__TASK DIRECTIONS__
Below are the records; give again exactly the line with "x^2 + y^2 + x = 0 \]", the line with "As customary in", and each line that lies between them, and nothing besides.

****

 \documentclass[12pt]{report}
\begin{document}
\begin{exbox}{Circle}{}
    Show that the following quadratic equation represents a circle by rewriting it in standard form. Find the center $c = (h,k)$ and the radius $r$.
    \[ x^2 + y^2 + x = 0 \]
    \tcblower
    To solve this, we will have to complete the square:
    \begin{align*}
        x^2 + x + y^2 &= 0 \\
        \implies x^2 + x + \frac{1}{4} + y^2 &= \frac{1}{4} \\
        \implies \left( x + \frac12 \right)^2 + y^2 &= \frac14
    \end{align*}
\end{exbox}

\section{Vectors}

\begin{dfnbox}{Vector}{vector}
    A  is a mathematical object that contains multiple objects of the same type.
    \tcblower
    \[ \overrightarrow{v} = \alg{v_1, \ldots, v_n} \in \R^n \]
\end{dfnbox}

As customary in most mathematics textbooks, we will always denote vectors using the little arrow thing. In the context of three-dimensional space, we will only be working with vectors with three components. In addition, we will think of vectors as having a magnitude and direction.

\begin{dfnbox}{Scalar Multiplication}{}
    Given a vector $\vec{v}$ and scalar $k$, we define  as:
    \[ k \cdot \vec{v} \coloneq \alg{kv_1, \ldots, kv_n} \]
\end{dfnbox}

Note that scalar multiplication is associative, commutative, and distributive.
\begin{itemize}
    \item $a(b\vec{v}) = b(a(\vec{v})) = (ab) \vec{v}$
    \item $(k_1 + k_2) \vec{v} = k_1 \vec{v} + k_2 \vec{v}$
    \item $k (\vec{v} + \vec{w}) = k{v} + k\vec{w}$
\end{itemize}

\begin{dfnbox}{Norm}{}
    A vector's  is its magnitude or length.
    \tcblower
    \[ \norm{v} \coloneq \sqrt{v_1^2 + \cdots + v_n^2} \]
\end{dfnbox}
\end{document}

****

__OUTPUT BELOW__
    \[ x^2 + y^2 + x = 0 \]
    \tcblower
    To solve this, we will have to complete the square:
    \begin{align*}
        x^2 + x + y^2 &= 0 \\
        \implies x^2 + x + \frac{1}{4} + y^2 &= \frac{1}{4} \\
        \implies \left( x + \frac12 \right)^2 + y^2 &= \frac14
    \end{align*}
\end{exbox}

\section{Vectors}

\begin{dfnbox}{Vector}{vector}
    A  is a mathematical object that contains multiple objects of the same type.
    \tcblower
    \[ \overrightarrow{v} = \alg{v_1, \ldots, v_n} \in \R^n \]
\end{dfnbox}

As customary in most mathematics textbooks, we will always denote vectors using the little arrow thing. In the context of three-dimensional space, we will only be working with vectors with three components. In addition, we will think of vectors as having a magnitude and direction.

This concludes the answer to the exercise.